Rice University scientists combine titanium and gold to make itinerant antiferromagnet
(July 14, 2015) Titanium and gold are usually not magnetic and cannot be magnets – unless you combine them just so.
Scientists at Rice University did so and discovered what is a first of its kind: an itinerant antiferromagnetic metal — TiAu — made from nonmagnetic constituent elements.
The research by the lab of Rice physicist Emilia Morosan has already been cited as a textbook example of how magnetism arises in metals. While the uses for this particular magnet have yet to be determined, the Rice discovery could enhance the scientific understanding of magnetism.
An open-access paper about the research appears this week in Nature Communications.
This is not the kind of magnet one would stick to a refrigerator. Magnetic order only appears in TiAu when the metal is cooled to 36 kelvins, about minus 395 degrees Fahrenheit.
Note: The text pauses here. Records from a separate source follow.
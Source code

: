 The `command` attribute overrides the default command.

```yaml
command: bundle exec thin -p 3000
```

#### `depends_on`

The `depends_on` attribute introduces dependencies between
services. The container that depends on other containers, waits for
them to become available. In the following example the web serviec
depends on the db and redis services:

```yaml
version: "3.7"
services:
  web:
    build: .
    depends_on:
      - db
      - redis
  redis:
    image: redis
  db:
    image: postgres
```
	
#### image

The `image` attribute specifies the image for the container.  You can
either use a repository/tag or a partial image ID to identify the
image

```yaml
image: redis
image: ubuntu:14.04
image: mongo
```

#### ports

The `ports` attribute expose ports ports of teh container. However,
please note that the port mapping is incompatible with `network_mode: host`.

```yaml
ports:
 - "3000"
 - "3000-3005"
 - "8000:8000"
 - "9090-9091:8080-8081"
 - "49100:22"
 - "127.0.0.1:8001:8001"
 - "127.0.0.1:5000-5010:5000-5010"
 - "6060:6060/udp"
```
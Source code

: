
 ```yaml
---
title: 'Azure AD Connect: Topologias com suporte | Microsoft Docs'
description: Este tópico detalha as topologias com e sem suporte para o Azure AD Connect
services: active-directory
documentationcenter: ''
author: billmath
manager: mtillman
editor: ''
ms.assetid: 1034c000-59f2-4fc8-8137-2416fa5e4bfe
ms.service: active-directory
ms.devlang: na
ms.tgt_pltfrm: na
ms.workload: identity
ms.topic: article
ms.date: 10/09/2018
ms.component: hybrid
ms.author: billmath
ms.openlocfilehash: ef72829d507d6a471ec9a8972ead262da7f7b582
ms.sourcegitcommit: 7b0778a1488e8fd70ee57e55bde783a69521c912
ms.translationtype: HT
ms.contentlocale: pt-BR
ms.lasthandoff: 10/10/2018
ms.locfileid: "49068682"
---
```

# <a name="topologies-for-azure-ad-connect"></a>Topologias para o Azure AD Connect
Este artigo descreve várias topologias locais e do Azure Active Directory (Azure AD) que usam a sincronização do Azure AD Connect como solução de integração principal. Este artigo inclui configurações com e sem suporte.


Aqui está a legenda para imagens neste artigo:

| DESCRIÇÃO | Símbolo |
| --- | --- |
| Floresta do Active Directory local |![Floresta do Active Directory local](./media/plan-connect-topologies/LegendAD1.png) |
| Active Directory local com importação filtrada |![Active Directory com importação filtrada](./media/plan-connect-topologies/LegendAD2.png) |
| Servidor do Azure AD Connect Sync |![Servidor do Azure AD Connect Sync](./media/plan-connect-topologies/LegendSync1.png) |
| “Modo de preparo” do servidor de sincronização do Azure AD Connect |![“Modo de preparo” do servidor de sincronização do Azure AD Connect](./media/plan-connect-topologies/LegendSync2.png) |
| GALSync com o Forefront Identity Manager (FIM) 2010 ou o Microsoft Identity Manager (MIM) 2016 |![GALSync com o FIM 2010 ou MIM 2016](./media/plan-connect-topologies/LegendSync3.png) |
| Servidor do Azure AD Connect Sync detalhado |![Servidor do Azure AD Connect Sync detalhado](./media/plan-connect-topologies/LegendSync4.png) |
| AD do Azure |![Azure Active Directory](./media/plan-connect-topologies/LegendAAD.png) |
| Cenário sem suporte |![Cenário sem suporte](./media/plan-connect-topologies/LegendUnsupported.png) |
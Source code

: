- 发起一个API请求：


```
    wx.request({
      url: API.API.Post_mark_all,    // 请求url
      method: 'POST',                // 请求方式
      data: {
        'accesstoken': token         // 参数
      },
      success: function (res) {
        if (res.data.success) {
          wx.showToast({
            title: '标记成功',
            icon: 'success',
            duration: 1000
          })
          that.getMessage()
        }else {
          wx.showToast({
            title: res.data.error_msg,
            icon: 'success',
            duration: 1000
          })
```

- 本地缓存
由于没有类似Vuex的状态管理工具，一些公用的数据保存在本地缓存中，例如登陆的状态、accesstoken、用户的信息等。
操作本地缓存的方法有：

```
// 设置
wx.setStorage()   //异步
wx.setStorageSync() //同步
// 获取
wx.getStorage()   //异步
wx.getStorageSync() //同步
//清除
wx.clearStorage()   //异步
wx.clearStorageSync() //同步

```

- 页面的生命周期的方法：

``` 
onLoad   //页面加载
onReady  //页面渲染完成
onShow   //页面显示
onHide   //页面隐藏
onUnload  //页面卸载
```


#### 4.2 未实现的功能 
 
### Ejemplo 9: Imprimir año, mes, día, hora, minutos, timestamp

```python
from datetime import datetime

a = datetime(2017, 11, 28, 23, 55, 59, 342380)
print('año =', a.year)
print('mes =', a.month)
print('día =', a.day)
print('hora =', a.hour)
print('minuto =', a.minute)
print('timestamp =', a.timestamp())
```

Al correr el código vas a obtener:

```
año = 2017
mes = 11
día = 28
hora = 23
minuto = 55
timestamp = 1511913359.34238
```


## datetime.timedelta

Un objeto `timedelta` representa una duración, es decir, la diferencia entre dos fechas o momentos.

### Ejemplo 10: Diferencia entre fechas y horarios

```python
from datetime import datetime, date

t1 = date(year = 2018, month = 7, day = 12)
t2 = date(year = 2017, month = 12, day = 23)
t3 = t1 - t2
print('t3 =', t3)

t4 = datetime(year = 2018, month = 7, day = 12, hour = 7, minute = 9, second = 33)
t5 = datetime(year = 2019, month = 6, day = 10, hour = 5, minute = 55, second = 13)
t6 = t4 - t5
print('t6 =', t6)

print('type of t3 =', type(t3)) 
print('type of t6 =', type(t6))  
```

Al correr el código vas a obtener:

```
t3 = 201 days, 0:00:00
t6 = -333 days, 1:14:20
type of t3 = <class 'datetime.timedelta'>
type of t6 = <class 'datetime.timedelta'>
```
“Magnetization is a function of temperature,” said lead author Eteri Svanidze. “The magnet’s ordering temperature appears as an anomaly in the smooth curve we see in such magnetization measurements.” For common magnets, that temperature is generally hundreds of degrees Fahrenheit, way hotter than any kitchen. But the energy and temperature scale in unconventional magnets, like the few that have no magnetic elements, are drastically reduced.